*WHAT IS EXPECTED*.
What lines in the records include the string "documentclass"? Return each one.

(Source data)
[Start of section]

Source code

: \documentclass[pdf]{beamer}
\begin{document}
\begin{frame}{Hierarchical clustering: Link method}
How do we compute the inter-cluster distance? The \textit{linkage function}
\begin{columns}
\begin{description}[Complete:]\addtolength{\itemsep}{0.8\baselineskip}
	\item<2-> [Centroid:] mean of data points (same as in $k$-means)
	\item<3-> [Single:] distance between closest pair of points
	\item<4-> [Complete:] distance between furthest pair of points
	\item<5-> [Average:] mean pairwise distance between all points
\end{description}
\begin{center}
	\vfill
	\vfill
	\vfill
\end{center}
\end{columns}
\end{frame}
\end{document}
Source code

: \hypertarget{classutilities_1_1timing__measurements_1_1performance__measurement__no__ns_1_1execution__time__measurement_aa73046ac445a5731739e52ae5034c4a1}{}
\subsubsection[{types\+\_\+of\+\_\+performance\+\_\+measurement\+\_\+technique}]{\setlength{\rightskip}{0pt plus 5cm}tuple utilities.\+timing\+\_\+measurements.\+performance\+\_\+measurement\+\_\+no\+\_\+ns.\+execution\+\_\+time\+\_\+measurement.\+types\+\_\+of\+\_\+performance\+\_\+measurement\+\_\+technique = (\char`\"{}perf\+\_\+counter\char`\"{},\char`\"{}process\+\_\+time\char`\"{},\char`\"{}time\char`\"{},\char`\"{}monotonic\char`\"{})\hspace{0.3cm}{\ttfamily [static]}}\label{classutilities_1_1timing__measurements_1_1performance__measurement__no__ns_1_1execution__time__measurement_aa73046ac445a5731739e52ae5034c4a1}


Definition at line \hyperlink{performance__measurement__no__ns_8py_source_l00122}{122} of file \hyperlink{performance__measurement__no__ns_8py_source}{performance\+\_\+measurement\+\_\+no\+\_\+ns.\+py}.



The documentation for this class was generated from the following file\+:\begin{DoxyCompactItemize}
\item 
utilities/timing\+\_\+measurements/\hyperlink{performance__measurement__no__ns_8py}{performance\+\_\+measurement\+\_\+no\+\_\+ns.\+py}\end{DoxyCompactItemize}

[End of section]
[Start of section]

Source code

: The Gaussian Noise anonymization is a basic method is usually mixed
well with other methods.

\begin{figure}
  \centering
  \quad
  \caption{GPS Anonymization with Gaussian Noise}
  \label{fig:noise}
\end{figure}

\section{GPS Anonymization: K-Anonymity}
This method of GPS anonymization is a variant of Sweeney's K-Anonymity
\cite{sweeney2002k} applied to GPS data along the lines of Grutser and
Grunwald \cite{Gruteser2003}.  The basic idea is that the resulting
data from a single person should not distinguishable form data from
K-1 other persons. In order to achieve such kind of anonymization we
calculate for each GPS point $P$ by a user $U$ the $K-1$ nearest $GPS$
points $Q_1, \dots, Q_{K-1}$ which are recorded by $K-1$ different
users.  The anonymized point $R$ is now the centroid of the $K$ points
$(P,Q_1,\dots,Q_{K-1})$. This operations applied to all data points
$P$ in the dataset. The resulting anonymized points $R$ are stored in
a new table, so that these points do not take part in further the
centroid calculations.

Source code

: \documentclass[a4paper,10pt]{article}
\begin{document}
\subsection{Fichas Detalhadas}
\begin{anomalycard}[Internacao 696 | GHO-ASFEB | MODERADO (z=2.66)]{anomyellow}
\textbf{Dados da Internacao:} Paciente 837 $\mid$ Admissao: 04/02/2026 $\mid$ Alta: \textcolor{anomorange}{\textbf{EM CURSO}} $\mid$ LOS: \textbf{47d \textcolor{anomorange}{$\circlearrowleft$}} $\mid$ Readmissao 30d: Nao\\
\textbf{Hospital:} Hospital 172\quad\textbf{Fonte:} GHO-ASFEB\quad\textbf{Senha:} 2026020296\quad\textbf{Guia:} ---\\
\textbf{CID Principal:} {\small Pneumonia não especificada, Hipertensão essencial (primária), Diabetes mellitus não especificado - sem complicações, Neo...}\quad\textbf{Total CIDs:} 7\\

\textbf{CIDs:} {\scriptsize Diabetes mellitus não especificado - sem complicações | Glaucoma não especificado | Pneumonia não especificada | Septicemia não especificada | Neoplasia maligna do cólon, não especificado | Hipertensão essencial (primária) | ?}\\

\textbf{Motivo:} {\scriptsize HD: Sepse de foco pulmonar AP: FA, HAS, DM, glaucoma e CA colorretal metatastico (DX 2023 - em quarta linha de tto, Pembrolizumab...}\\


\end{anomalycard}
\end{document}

[End of section]

*RESULT*.
: \documentclass[pdf]{beamer}
: \documentclass[a4paper,10pt]{article}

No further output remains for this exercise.